Only the lines of the data below from the one with "the same for" through the one with "for bistable bipartite" are wanted. Repeat them exactly.

Stored entries:
[Start of section]
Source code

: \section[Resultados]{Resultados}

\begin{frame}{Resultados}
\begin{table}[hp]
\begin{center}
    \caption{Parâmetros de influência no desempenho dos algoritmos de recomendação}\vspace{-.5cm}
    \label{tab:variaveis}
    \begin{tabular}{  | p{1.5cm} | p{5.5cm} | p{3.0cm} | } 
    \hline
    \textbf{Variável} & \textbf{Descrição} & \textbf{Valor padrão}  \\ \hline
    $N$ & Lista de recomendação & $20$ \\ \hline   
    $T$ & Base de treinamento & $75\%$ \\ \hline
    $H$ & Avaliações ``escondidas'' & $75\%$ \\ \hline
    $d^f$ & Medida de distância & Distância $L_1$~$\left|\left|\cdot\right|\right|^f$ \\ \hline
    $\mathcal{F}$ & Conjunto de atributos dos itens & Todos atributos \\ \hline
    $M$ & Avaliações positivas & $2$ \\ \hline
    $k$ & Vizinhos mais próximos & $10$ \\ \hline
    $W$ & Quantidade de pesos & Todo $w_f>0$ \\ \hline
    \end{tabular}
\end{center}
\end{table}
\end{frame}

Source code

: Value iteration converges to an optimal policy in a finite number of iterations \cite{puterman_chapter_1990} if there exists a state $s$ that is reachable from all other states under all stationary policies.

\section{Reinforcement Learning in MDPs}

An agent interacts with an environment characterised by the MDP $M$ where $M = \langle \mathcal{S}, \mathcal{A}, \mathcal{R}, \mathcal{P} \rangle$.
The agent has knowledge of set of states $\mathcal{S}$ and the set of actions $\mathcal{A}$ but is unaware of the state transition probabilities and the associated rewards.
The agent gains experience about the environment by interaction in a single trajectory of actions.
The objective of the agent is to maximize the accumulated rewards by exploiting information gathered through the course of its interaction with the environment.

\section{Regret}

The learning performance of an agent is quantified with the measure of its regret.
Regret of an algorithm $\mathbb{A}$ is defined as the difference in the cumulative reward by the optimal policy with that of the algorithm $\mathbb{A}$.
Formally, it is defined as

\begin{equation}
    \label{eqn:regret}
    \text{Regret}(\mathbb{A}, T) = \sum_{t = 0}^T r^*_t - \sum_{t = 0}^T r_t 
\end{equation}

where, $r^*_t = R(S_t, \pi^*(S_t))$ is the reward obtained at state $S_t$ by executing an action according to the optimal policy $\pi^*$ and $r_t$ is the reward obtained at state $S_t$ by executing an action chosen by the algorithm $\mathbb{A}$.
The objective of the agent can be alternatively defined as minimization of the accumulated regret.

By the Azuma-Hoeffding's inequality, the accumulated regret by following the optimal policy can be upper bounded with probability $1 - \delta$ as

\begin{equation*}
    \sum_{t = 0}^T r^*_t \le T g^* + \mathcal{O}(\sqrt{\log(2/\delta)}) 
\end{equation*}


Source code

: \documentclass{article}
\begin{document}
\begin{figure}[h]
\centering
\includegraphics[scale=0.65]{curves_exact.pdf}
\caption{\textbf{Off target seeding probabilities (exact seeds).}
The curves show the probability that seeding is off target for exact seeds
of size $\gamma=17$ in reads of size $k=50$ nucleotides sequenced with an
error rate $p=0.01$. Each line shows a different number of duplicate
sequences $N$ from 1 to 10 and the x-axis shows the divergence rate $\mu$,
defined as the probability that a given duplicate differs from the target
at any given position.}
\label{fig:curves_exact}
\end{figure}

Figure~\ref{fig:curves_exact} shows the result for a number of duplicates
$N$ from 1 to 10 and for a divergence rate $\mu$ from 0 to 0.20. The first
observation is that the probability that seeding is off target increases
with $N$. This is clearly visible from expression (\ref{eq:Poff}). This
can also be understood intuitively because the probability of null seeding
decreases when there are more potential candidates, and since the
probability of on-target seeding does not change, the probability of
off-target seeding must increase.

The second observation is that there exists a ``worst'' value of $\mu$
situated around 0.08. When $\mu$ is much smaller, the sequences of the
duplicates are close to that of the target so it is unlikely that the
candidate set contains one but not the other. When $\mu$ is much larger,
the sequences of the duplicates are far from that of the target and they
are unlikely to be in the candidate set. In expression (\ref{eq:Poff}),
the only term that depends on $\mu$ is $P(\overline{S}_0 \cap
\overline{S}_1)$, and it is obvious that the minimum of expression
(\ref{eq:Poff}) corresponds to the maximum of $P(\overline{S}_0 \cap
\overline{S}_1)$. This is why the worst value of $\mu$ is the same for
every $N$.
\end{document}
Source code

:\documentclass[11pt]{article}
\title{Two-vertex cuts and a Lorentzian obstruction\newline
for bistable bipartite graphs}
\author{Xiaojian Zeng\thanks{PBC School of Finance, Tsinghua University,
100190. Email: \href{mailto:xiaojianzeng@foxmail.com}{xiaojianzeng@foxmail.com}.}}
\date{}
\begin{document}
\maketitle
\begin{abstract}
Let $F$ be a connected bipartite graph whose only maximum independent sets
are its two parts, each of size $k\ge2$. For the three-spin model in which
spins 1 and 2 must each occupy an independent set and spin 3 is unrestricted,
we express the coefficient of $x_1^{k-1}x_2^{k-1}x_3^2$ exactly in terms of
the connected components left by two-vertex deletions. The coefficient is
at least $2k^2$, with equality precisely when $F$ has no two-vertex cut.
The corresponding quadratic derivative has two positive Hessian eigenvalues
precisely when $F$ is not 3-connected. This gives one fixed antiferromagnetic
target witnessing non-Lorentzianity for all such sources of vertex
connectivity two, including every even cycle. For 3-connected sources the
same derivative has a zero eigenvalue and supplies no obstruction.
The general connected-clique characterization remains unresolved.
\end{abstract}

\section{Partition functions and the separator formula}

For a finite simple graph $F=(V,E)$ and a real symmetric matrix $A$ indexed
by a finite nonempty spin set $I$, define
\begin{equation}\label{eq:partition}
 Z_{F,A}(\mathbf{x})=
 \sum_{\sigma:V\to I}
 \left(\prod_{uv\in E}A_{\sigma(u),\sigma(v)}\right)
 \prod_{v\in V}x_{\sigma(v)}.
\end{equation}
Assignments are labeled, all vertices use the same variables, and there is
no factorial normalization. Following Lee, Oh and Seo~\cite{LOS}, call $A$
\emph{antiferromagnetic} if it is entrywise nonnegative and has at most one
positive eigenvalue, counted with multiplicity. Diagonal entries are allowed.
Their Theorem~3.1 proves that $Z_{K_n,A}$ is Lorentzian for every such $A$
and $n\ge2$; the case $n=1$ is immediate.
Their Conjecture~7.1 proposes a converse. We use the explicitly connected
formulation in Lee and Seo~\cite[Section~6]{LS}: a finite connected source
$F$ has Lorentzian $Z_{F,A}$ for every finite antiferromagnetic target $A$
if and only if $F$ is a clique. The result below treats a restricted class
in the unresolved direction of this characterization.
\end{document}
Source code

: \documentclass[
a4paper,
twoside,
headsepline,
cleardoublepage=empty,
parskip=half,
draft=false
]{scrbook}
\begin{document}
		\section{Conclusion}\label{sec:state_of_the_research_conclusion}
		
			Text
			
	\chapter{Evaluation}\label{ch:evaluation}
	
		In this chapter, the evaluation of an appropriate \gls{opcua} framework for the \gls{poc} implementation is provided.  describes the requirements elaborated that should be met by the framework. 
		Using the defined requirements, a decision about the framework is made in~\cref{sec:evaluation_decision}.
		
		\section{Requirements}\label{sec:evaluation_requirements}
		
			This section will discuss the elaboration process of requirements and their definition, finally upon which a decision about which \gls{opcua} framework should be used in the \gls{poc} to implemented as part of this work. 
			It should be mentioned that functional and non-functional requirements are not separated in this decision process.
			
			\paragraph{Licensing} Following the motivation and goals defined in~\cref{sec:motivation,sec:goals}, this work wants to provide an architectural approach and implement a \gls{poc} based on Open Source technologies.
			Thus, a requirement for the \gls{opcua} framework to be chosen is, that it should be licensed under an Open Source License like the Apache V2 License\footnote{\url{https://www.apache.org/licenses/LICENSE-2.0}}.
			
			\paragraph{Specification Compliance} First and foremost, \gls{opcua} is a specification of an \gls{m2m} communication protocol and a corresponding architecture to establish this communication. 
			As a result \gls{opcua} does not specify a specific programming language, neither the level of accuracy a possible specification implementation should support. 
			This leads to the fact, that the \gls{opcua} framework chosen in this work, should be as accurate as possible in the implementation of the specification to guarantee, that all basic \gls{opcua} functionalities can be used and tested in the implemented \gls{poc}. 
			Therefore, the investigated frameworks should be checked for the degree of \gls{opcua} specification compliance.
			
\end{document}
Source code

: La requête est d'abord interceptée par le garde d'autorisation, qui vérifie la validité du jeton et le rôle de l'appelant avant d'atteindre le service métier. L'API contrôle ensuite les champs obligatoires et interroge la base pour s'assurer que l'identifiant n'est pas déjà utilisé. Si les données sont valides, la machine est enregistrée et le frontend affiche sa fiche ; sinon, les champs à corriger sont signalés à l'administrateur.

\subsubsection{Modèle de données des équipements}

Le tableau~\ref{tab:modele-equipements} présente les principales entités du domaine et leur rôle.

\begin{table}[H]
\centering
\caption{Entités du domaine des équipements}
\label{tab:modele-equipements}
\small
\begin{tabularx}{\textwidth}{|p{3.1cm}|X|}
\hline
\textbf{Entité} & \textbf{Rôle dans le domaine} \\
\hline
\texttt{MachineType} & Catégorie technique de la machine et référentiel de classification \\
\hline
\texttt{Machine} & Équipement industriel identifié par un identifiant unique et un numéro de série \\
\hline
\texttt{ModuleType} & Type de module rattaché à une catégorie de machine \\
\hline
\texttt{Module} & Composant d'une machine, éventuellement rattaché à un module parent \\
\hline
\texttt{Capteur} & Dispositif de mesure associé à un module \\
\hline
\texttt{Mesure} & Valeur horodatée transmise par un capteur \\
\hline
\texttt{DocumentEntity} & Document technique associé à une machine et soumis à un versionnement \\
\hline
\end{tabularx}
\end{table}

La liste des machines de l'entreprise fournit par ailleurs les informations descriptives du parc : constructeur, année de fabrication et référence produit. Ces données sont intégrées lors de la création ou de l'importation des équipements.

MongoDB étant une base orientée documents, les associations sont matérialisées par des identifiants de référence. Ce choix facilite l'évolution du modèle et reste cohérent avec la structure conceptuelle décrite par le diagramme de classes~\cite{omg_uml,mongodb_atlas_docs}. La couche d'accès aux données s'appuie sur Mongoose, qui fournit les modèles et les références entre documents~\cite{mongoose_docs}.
[End of section]
▶ _Response to this task_
\overline{S}_1)$. This is why the worst value of $\mu$ is the same for
every $N$.
\end{document}
Source code

:\documentclass[11pt]{article}
\title{Two-vertex cuts and a Lorentzian obstruction\newline
for bistable bipartite graphs}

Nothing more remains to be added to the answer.